PayPal apparently met the needs of its customers, which was for a 
low-tech, low-security, no anonymity online payment system. While I'm 
not saying I predicted it, neither is it surprising that something like 
it succeeded.

(Members of this very list had some discussions with the guy who 
started PayPal...I wasn't in on this, but I gather that he used some of 
the ideas, but not the high security/untraceability ideas...just the 
online payment low-hanging fruit part. The same is true of EBay, by the 
way, where some of our crowd developed an online system very much like 
what E-Bay became, but several years _after_ the AMiX system. C'est la 
vie.)

In any case, there will be many successes and failures in 
Internet-related business. This list is about certain kinds of these 
systems, but not really about "online payments" in their general form. 
I'm not saying folks can't or shouldn't talk about Mondex or PayPal or 
FastTrack, just that they have little to do with the obvious themes of 
the group.
>
> 	The beauty of a marketplace is that many different parties get
> to try every which way of satisfying a need. Most will fail. Even the
> first several attempts can fail, disguising a real opportunity as a
> guaranteed failure.
>
Software patents and the difficulty of "metering" usage has made this 
kind of experimentation, this kind of evolutionary learning, much 
harder to do. For example, when Intel sold the 4004 microprocessor 30 
years ago, it owned a bunch of patents and trade secrets about how the 
chip was made, what it's design was, etc.

But it didn't force potential customers to lay out their business 
plans, to sign "no compete" clauses, and it did not have to devise 
complex ways of knowing how many chips a customer was using. The chips 
metered themselves, metered the patents and other IP, and Intel could 
sell them to guys in garage shops, companies in Boise and Peoria, and 
even to distributors to resell and resell.
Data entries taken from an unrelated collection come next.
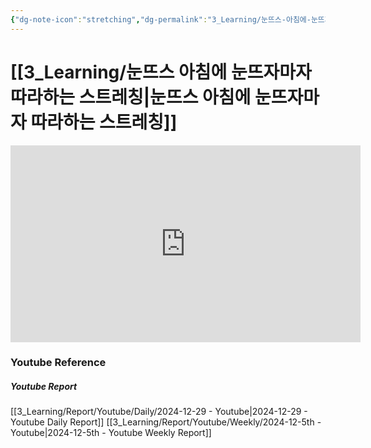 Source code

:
 ```yaml
---
{"dg-note-icon":"stretching","dg-permalink":"3_Learning/눈뜨스-아침에-눈뜨자마자-따라하는-스트레칭","created-date":"2024-12-29 10:12:06 pm","date":"2024-12-29","type":"youtube","tags":["youtube","stretching"],"aliases":null,"youtuber":"제시","channelName":"DanoTV","link":"https://www.youtube.com/watch?v=6_LYz_XxD-g","img":"https://img.youtube.com/vi/6_LYz_XxD-g/0.jpg","dg-publish":true,"permalink":"/3_Learning/눈뜨스-아침에-눈뜨자마자-따라하는-스트레칭/","dgPassFrontmatter":true,"noteIcon":"stretching"}
---
```


# [[3_Learning/눈뜨스 아침에 눈뜨자마자 따라하는 스트레칭\|눈뜨스 아침에 눈뜨자마자 따라하는 스트레칭]]


<div class="container-root"><span></span></div><div><div class="container-root"><iframe width="560" height="315" src="https://www.youtube.com/embed/6_LYz_XxD-g" title="YouTube video player" frameborder="0" allow="accelerometer; autoplay; clipboard-write; encrypted-media; gyroscope; picture-in-picture; web-share" allowfullscreen=""></iframe></div></div>















### Youtube Reference
##### Youtube Report
[[3_Learning/Report/Youtube/Daily/2024-12-29 - Youtube\|2024-12-29 - Youtube Daily Report]]
[[3_Learning/Report/Youtube/Weekly/2024-12-5th - Youtube\|2024-12-5th - Youtube Weekly Report]]

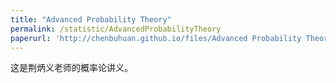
 ```yaml
---
title: "Advanced Probability Theory"
permalink: /statistic/AdvancedProbabilityTheory
paperurl: 'http://chenbuhuan.github.io/files/Advanced Probability Theory NENU(荆炳义).pdf'
---
```

这是荆炳义老师的概率论讲义。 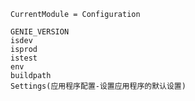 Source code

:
 ```@meta
CurrentModule = Configuration
```

```@docs
GENIE_VERSION
isdev
isprod
istest
env
buildpath
Settings(应用程序配置-设置应用程序的默认设置)
```
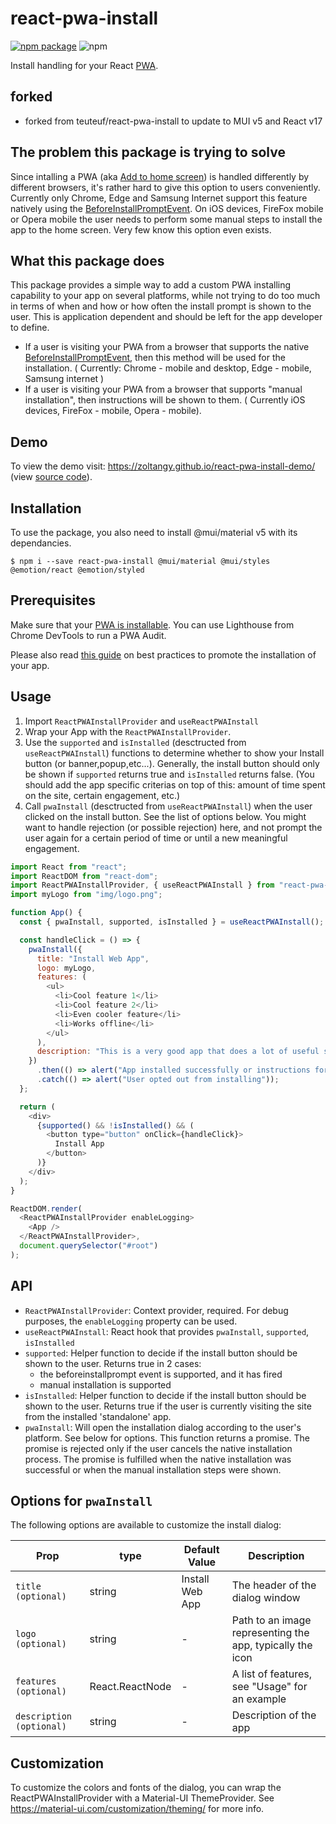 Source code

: # react-pwa-install

[![npm package][npm-badge]][npm]
![npm][npm-downloads]

Install handling for your React [PWA].

## forked

- forked from teuteuf/react-pwa-install to update to MUI v5 and React v17

## The problem this package is trying to solve

Since intalling a PWA (aka [Add to home screen]) is handled differently by different browsers, it's rather hard to give this option to users conveniently. Currently only Chrome, Edge and Samsung Internet support this feature natively using the [BeforeInstallPromptEvent]. On iOS devices, FireFox mobile or Opera mobile the user needs to perform some manual steps to install the app to the home screen. Very few know this option even exists.

## What this package does

This package provides a simple way to add a custom PWA installing capability to your app on several platforms, while not trying to do too much in terms of when and how or how often the install prompt is shown to the user. This is application dependent and should be left for the app developer to define.

- If a user is visiting your PWA from a browser that supports the native [BeforeInstallPromptEvent], then this method will be used for the installation. ( Currently: Chrome - mobile and desktop, Edge - mobile, Samsung internet )
- If a user is visiting your PWA from a browser that supports "manual installation", then instructions will be shown to them. ( Currently iOS devices, FireFox - mobile, Opera - mobile).

## Demo

To view the demo visit: https://zoltangy.github.io/react-pwa-install-demo/ (view [source code]).

## Installation

To use the package, you also need to install @mui/material v5 with its dependancies.

```shell
$ npm i --save react-pwa-install @mui/material @mui/styles @emotion/react @emotion/styled
```

## Prerequisites

Make sure that your [PWA is installable]. You can use Lighthouse from Chrome DevTools to run a PWA Audit.

Please also read [this guide] on best practices to promote the installation of your app.

## Usage

1. Import `ReactPWAInstallProvider` and `useReactPWAInstall`
2. Wrap your App with the `ReactPWAInstallProvider`.
3. Use the `supported` and `isInstalled` (desctructed from `useReactPWAInstall`) functions to determine whether to show your Install button (or banner,popup,etc...). Generally, the install button should only be shown if `supported` returns true and `isInstalled` returns false. (You should add the app specific criterias on top of this: amount of time spent on the site, certain engagement, etc.)
4. Call `pwaInstall` (desctructed from `useReactPWAInstall`) when the user clicked on the install button. See the list of options below. You might want to handle rejection (or possible rejection) here, and not prompt the user again for a certain period of time or until a new meaningful engagement.

```javascript
import React from "react";
import ReactDOM from "react-dom";
import ReactPWAInstallProvider, { useReactPWAInstall } from "react-pwa-install";
import myLogo from "img/logo.png";

function App() {
  const { pwaInstall, supported, isInstalled } = useReactPWAInstall();

  const handleClick = () => {
    pwaInstall({
      title: "Install Web App",
      logo: myLogo,
      features: (
        <ul>
          <li>Cool feature 1</li>
          <li>Cool feature 2</li>
          <li>Even cooler feature</li>
          <li>Works offline</li>
        </ul>
      ),
      description: "This is a very good app that does a lot of useful stuff. ",
    })
      .then(() => alert("App installed successfully or instructions for install shown"))
      .catch(() => alert("User opted out from installing"));
  };

  return (
    <div>
      {supported() && !isInstalled() && (
        <button type="button" onClick={handleClick}>
          Install App
        </button>
      )}
    </div>
  );
}

ReactDOM.render(
  <ReactPWAInstallProvider enableLogging>
    <App />
  </ReactPWAInstallProvider>,
  document.querySelector("#root")
);
```

## API

- `ReactPWAInstallProvider`: Context provider, required. For debug purposes, the `enableLogging` property can be used.
- `useReactPWAInstall`: React hook that provides `pwaInstall`, `supported`, `isInstalled`
- `supported`: Helper function to decide if the install button should be shown to the user. Returns true in 2 cases:
  - the beforeinstallprompt event is supported, and it has fired
  - manual installation is supported
- `isInstalled`: Helper function to decide if the install button should be shown to the user. Returns true if the user is currently visiting the site from the installed 'standalone' app.
- `pwaInstall`: Will open the installation dialog according to the user's platform. See below for options. This function returns a promise. The promise is rejected only if the user cancels the native installation process. The promise is fulfilled when the native installation was successful or when the manual installation steps were shown.

## Options for `pwaInstall`

The following options are available to customize the install dialog:

| Prop                     | type            | Default Value   | Description                                               |
| ------------------------ | --------------- | --------------- | --------------------------------------------------------- |
| `title (optional)`       | string          | Install Web App | The header of the dialog window                           |
| `logo (optional)`        | string          | -               | Path to an image representing the app, typically the icon |
| `features (optional)`    | React.ReactNode | -               | A list of features, see "Usage" for an example            |
| `description (optional)` | string          | -               | Description of the app                                    |

## Customization

To customize the colors and fonts of the dialog, you can wrap the ReactPWAInstallProvider with a Material-UI ThemeProvider.
See https://material-ui.com/customization/theming/ for more info.

[npm-badge]: https://img.shields.io/npm/v/react-pwa-install
[npm-downloads]: https://img.shields.io/npm/dt/react-pwa-install
[npm]: https://www.npmjs.com/package/react-pwa-install
[pwa]: https://developer.mozilla.org/en-US/docs/Web/Progressive_web_apps
[add to home screen]: https://developer.mozilla.org/en-US/docs/Web/Progressive_web_apps/Add_to_home_screen
[beforeinstallpromptevent]: https://developer.mozilla.org/en-US/docs/Web/API/BeforeInstallPromptEvent
[this guide]: https://web.dev/promote-install/
[pwa is installable]: https://web.dev/install-criteria/
[source code]: https://github.com/zoltangy/react-pwa-install-demo
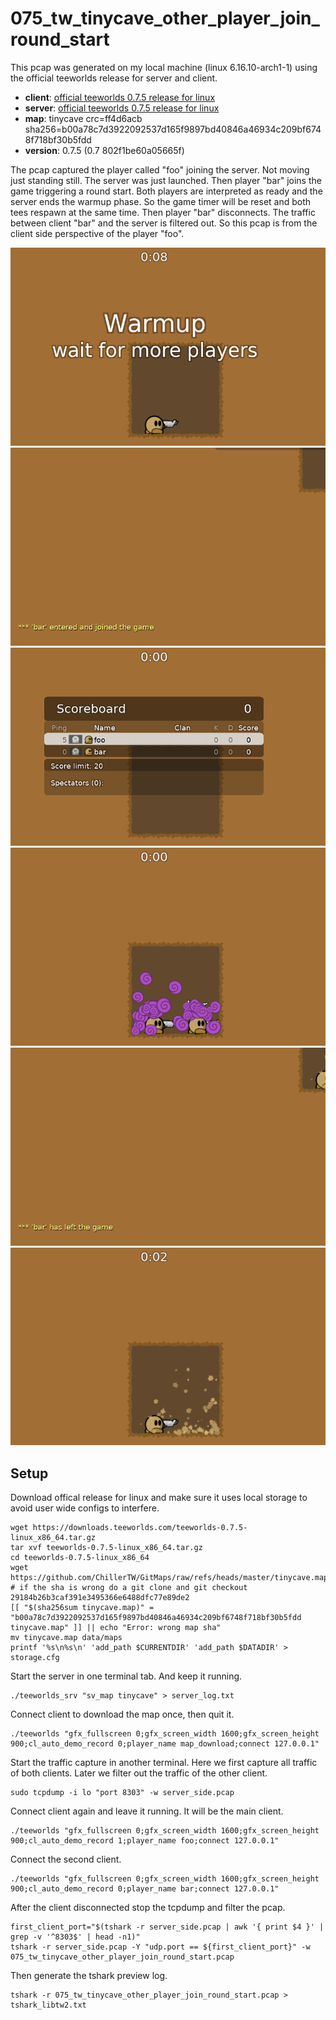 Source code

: # 075_tw_tinycave_other_player_join_round_start

This pcap was generated on my local machine (linux 6.16.10-arch1-1)
using the official teeworlds release for server and client.

- **client**: [official teeworlds 0.7.5 release for linux](https://downloads.teeworlds.com/teeworlds-0.7.5-linux_x86_64.tar.gz)
- **server**: [official teeworlds 0.7.5 release for linux](https://downloads.teeworlds.com/teeworlds-0.7.5-linux_x86_64.tar.gz)
- **map**: tinycave crc=ff4d6acb sha256=b00a78c7d3922092537d165f9897bd40846a46934c209bf6748f718bf30b5fdd
- **version**: 0.7.5 (0.7 802f1be60a05665f)

The pcap captured the player called "foo" joining the server.
Not moving just standing still. The server was just launched.
Then player "bar" joins the game triggering a round start.
Both players are interpreted as ready and the server ends the warmup phase.
So the game timer will be reset and both tees respawn at the same time.
Then player "bar" disconnects. The traffic between client "bar" and the server
is filtered out. So this pcap is from the client side perspective of the player "foo".

![preview 0](./images/0.png)
![preview 1](./images/1.png)
![preview 2](./images/2.png)
![preview 3](./images/3.png)
![preview 4](./images/4.png)
![preview 5](./images/5.png)

## Setup

Download offical release for linux and make sure it uses local storage
to avoid user wide configs to interfere.

```
wget https://downloads.teeworlds.com/teeworlds-0.7.5-linux_x86_64.tar.gz
tar xvf teeworlds-0.7.5-linux_x86_64.tar.gz
cd teeworlds-0.7.5-linux_x86_64
wget https://github.com/ChillerTW/GitMaps/raw/refs/heads/master/tinycave.map
# if the sha is wrong do a git clone and git checkout 29184b26b3caf391e3495366e6488dfc77e89de2
[[ "$(sha256sum tinycave.map)" = "b00a78c7d3922092537d165f9897bd40846a46934c209bf6748f718bf30b5fdd  tinycave.map" ]] || echo "Error: wrong map sha"
mv tinycave.map data/maps
printf '%s\n%s\n' 'add_path $CURRENTDIR' 'add_path $DATADIR' > storage.cfg
```

Start the server in one terminal tab. And keep it running.

```
./teeworlds_srv "sv_map tinycave" > server_log.txt
```

Connect client to download the map once, then quit it.

```
./teeworlds "gfx_fullscreen 0;gfx_screen_width 1600;gfx_screen_height 900;cl_auto_demo_record 0;player_name map_download;connect 127.0.0.1"
```

Start the traffic capture in another terminal. Here we first capture all traffic
of both clients. Later we filter out the traffic of the other client.

```
sudo tcpdump -i lo "port 8303" -w server_side.pcap
```

Connect client again and leave it running. It will be the main client.

```
./teeworlds "gfx_fullscreen 0;gfx_screen_width 1600;gfx_screen_height 900;cl_auto_demo_record 1;player_name foo;connect 127.0.0.1"
```

Connect the second client.

```
./teeworlds "gfx_fullscreen 0;gfx_screen_width 1600;gfx_screen_height 900;cl_auto_demo_record 0;player_name bar;connect 127.0.0.1"
```

After the client disconnected stop the tcpdump and filter the pcap.

```
first_client_port="$(tshark -r server_side.pcap | awk '{ print $4 }' | grep -v '^8303$' | head -n1)"
tshark -r server_side.pcap -Y "udp.port == ${first_client_port}" -w 075_tw_tinycave_other_player_join_round_start.pcap
```

Then generate the tshark preview log.

```
tshark -r 075_tw_tinycave_other_player_join_round_start.pcap > tshark_libtw2.txt
```
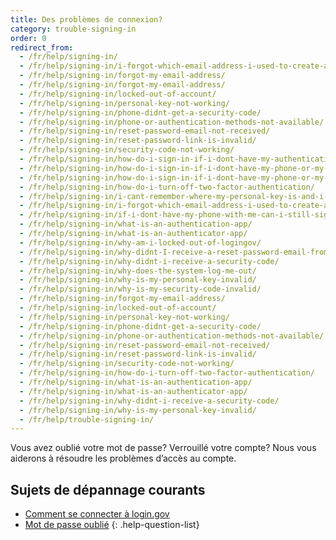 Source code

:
 ```yaml
---
title: Des problèmes de connexion?
category: trouble-signing-in
order: 0
redirect_from:
  - /fr/help/signing-in/
  - /fr/help/signing-in/i-forgot-which-email-address-i-used-to-create-an-account/
  - /fr/help/signing-in/forgot-my-email-address/
  - /fr/help/signing-in/forgot-my-email-address/
  - /fr/help/signing-in/locked-out-of-account/
  - /fr/help/signing-in/personal-key-not-working/
  - /fr/help/signing-in/phone-didnt-get-a-security-code/
  - /fr/help/signing-in/phone-or-authentication-methods-not-available/
  - /fr/help/signing-in/reset-password-email-not-received/
  - /fr/help/signing-in/reset-password-link-is-invalid/
  - /fr/help/signing-in/security-code-not-working/
  - /fr/help/signing-in/how-do-i-sign-in-if-i-dont-have-my-authentication-methods/
  - /fr/help/signing-in/how-do-i-sign-in-if-i-dont-have-my-phone-or-my-personal-key/
  - /fr/help/signing-in/how-do-i-sign-in-if-i-dont-have-my-phone-or-my-phone-number-has-changed/
  - /fr/help/signing-in/how-do-i-turn-off-two-factor-authentication/
  - /fr/help/signing-in/i-cant-remember-where-my-personal-key-is-and-i-dont-have-my-phone-with-me/
  - /fr/help/signing-in/i-forgot-which-email-address-i-used-to-create-an-account/
  - /fr/help/signing-in/if-i-dont-have-my-phone-with-me-can-i-still-sign-in/
  - /fr/help/signing-in/what-is-an-authentication-app/
  - /fr/help/signing-in/what-is-an-authenticator-app/
  - /fr/help/signing-in/why-am-i-locked-out-of-logingov/
  - /fr/help/signing-in/why-didnt-I-receive-a-reset-password-email-from-logingov/
  - /fr/help/signing-in/why-didnt-i-receive-a-security-code/
  - /fr/help/signing-in/why-does-the-system-log-me-out/
  - /fr/help/signing-in/why-is-my-personal-key-invalid/
  - /fr/help/signing-in/why-is-my-security-code-invalid/
  - /fr/help/signing-in/forgot-my-email-address/
  - /fr/help/signing-in/locked-out-of-account/
  - /fr/help/signing-in/personal-key-not-working/
  - /fr/help/signing-in/phone-didnt-get-a-security-code/
  - /fr/help/signing-in/phone-or-authentication-methods-not-available/
  - /fr/help/signing-in/reset-password-email-not-received/
  - /fr/help/signing-in/reset-password-link-is-invalid/
  - /fr/help/signing-in/security-code-not-working/
  - /fr/help/signing-in/how-do-i-turn-off-two-factor-authentication/
  - /fr/help/signing-in/what-is-an-authentication-app/
  - /fr/help/signing-in/what-is-an-authenticator-app/
  - /fr/help/signing-in/why-didnt-i-receive-a-security-code/
  - /fr/help/signing-in/why-is-my-personal-key-invalid/
  - /fr/help/trouble-signing-in/
---
```


Vous avez oublié votre mot de passe? Verrouillé votre compte? Nous vous aiderons à résoudre les problèmes d’accès au compte.

## Sujets de dépannage courants

* [Comment se connecter à login.gov](site.baseurl/help/trouble-signing-in/how-to-sign-in)
* [Mot de passe oublié](site.baseurl/help/trouble-signing-in/forgot-your-password)
{: .help-question-list}
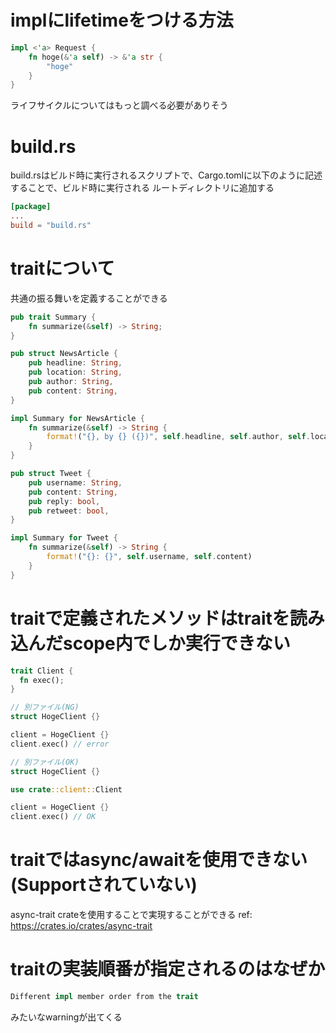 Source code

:# implにlifetimeをつける方法

```rust
impl <'a> Request {
    fn hoge(&'a self) -> &'a str {
        "hoge"
    }
}
```

ライフサイクルについてはもっと調べる必要がありそう

# build.rs

build.rsはビルド時に実行されるスクリプトで、Cargo.tomlに以下のように記述することで、ビルド時に実行される
ルートディレクトリに追加する

```toml
[package]
...
build = "build.rs"
```

# traitについて

共通の振る舞いを定義することができる

```rust
pub trait Summary {
    fn summarize(&self) -> String;
}

pub struct NewsArticle {
    pub headline: String,
    pub location: String,
    pub author: String,
    pub content: String,
}

impl Summary for NewsArticle {
    fn summarize(&self) -> String {
        format!("{}, by {} ({})", self.headline, self.author, self.location)
    }
}

pub struct Tweet {
    pub username: String,
    pub content: String,
    pub reply: bool,
    pub retweet: bool,
}

impl Summary for Tweet {
    fn summarize(&self) -> String {
        format!("{}: {}", self.username, self.content)
    }
}
```

# traitで定義されたメソッドはtraitを読み込んだscope内でしか実行できない

```rust
trait Client {
  fn exec();
}

// 別ファイル(NG)
struct HogeClient {}

client = HogeClient {}
client.exec() // error

// 別ファイル(OK)
struct HogeClient {}

use crate::client::Client

client = HogeClient {}
client.exec() // OK
```

# traitではasync/awaitを使用できない(Supportされていない)

async-trait crateを使用することで実現することができる
ref: https://crates.io/crates/async-trait

# traitの実装順番が指定されるのはなぜか

```rust
Different impl member order from the trait
```

みたいなwarningが出てくる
Such is not the case with, say, the Digicash software. Since Chaum, 
then the Canadians, then the Indians, then First Data, etc., wanted to 
maximize the payoff and "get a piece of the action," they could not 
simply sell the technology, even bits of it, to guys in garages and 
people with bizarre and untested ideas.

And such software is usually not sold to unidentifiable customers. 
Digicash (or its descendants) will not sell one copy of its core 
technology to a company without draconian safeguards and audits. This 
is part of why a paper trail back to the users of various technologies 
exist when above-board licensing is used. (And why many of us would 
obviously then favor simply _taking_ the technology, ripping it off. 
This cuts the paper and liability trail. Yes, there are minor issues 
with "theft of intellectual property," but this is mostly smoke and 
mirrors anyway. No one in the Western world seems to think ideas in 
general are patentable, so how did RSA get patented? We've had this 
discussion many times over the past 11 years. And more.)

This is replicated all over the digital landscape, where software 
packages have complicated licensing schemes and where vendors want to 
see only "staid and conservative" business plans. No Digicash for 
BlackNet, in other words.

This whole phenomenon has dramatically slowed down exploratory 
developement and weird, new ideas. A couple of guys in a tilt-up in 
Silicon Valley simply cannot just go down to Fry's to buy some parts 
and try out some ideas, not in this world of licenses, audits, lawyers, 
and generally pointless efforts to meter usage.

Which is why doing things without benefit of any patent licenses is the 
best strategy. That this also requires no nexus, no trail back to a 
corporate office, is of course part of why it's the best strategy.